▶ [Work to be completed]: Count the lines of the data that have the word "badge", then report the number without anything else.

▶ [Entries provided]:
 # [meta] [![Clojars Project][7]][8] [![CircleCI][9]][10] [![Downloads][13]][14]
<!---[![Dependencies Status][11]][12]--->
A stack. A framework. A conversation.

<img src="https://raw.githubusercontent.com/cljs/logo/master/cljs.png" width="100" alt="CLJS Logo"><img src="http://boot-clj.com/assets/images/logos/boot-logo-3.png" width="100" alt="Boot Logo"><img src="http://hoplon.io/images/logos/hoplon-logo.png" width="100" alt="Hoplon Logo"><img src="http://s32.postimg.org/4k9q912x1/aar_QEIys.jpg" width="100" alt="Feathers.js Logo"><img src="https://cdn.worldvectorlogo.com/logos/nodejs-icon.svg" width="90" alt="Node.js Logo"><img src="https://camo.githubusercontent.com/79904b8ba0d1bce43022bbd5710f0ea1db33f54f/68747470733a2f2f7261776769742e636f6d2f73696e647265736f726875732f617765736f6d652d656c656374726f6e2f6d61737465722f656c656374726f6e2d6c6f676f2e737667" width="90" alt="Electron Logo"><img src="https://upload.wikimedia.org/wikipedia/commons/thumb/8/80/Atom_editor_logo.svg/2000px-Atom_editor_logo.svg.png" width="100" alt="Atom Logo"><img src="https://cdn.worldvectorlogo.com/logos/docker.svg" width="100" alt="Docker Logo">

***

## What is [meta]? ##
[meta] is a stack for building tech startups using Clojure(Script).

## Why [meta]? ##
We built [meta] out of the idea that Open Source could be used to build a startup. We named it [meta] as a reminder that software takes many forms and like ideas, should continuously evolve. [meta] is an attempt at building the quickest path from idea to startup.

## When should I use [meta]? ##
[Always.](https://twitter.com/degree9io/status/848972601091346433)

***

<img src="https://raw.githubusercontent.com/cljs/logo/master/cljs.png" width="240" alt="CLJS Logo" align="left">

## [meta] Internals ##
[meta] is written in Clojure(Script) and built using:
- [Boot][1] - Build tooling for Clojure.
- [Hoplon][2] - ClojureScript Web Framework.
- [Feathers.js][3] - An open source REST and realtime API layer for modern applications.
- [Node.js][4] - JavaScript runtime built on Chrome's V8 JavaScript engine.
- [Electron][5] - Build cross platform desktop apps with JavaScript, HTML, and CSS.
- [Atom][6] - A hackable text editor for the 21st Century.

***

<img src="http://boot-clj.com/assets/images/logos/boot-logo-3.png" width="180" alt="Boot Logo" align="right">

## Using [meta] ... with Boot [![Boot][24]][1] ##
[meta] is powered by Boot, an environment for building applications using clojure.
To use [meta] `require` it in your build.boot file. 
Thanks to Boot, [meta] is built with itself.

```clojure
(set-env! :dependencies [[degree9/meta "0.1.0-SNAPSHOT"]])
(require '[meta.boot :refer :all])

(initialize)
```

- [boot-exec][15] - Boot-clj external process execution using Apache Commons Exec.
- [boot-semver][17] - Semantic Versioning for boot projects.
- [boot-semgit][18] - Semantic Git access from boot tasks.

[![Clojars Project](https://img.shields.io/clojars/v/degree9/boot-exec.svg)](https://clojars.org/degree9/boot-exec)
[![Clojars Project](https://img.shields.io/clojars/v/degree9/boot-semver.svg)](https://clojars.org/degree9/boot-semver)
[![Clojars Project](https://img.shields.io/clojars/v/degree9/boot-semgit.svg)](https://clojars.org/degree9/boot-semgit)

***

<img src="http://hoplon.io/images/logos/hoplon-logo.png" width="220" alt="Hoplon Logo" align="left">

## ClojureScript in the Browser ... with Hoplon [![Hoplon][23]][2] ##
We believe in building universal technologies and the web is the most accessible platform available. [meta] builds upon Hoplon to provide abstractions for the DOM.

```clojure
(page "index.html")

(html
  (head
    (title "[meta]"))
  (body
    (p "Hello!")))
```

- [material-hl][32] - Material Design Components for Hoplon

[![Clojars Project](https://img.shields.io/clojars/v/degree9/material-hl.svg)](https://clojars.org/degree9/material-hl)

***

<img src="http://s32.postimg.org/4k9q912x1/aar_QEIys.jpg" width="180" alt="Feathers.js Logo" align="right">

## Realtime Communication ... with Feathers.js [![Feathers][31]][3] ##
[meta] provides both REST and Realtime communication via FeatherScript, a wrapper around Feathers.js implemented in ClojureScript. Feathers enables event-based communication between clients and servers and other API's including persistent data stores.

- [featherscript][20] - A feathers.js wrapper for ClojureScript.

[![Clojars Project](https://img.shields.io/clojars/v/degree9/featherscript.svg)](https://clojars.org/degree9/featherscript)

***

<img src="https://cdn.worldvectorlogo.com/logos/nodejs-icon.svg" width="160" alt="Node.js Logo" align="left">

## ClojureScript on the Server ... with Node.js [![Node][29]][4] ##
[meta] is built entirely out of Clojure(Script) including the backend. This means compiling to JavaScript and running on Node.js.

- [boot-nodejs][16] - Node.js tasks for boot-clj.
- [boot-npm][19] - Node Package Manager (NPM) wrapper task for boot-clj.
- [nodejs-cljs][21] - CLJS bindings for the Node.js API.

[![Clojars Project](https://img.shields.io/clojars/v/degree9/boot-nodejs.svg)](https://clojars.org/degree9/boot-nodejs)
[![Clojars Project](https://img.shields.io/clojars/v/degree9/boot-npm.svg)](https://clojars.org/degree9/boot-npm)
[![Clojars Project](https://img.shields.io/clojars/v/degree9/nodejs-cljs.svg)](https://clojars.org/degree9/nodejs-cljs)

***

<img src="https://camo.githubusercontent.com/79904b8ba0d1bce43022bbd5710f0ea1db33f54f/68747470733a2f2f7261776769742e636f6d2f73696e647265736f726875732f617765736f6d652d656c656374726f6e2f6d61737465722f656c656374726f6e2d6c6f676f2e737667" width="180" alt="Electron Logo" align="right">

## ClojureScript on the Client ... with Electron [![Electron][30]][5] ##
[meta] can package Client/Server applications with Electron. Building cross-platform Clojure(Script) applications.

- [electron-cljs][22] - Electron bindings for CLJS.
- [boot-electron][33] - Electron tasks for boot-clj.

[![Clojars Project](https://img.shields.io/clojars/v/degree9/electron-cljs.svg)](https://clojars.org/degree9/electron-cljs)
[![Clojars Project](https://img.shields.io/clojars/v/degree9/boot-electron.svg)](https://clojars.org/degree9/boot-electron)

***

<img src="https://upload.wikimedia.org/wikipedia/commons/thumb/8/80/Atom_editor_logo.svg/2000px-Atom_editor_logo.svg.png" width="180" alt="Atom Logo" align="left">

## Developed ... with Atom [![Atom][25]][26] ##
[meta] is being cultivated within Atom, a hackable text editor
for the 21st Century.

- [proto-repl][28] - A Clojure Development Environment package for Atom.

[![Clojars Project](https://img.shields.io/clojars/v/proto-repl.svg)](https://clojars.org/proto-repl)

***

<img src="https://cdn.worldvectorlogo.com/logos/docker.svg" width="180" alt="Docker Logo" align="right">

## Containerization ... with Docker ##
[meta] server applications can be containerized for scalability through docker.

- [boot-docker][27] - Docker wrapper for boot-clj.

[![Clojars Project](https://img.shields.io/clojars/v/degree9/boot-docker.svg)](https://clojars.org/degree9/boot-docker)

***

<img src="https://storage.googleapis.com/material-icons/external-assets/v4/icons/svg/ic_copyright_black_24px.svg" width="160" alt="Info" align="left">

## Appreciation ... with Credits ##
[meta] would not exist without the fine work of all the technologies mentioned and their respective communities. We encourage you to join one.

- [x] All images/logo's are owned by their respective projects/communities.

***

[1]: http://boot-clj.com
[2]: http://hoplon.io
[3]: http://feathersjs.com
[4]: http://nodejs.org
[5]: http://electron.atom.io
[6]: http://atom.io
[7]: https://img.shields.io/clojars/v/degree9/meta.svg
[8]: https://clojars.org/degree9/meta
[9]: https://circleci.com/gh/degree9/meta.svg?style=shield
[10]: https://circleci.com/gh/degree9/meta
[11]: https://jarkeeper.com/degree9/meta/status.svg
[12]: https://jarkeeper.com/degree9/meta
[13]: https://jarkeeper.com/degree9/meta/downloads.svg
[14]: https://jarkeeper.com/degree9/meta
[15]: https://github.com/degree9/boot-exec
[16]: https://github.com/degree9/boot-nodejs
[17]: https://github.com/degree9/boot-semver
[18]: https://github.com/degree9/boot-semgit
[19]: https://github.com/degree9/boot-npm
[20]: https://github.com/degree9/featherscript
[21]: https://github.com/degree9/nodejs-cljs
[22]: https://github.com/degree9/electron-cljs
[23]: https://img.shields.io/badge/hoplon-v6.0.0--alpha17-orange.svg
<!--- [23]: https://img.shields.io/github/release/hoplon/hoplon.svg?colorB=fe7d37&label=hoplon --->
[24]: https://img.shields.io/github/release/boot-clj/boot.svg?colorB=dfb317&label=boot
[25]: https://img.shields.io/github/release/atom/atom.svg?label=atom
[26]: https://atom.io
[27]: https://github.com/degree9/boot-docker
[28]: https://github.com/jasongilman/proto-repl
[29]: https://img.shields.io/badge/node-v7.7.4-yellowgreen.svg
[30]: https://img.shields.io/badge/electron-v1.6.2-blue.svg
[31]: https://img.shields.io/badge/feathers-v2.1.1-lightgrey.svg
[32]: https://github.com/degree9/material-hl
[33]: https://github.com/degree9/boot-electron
...
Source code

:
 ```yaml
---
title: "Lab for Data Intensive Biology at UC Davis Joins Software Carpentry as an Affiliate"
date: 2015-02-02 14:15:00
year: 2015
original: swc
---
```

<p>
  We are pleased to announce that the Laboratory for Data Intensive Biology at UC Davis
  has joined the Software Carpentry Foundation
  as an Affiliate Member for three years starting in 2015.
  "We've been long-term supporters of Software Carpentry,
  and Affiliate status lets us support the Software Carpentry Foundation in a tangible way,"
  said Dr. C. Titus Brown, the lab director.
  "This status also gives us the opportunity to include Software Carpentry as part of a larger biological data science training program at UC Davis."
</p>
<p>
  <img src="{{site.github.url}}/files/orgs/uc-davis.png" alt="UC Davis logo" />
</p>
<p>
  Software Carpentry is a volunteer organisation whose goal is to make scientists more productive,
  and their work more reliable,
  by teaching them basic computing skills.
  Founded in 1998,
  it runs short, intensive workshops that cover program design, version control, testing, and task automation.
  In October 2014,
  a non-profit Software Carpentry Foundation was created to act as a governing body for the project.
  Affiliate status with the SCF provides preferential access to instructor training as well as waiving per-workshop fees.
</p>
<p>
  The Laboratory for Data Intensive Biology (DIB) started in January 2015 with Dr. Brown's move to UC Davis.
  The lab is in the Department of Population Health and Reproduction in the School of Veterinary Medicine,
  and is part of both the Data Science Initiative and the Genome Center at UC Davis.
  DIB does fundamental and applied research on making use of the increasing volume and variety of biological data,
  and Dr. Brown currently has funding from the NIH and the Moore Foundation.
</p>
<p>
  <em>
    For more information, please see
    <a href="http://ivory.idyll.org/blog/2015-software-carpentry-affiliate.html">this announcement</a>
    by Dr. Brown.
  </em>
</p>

▶ [The completed task]: 4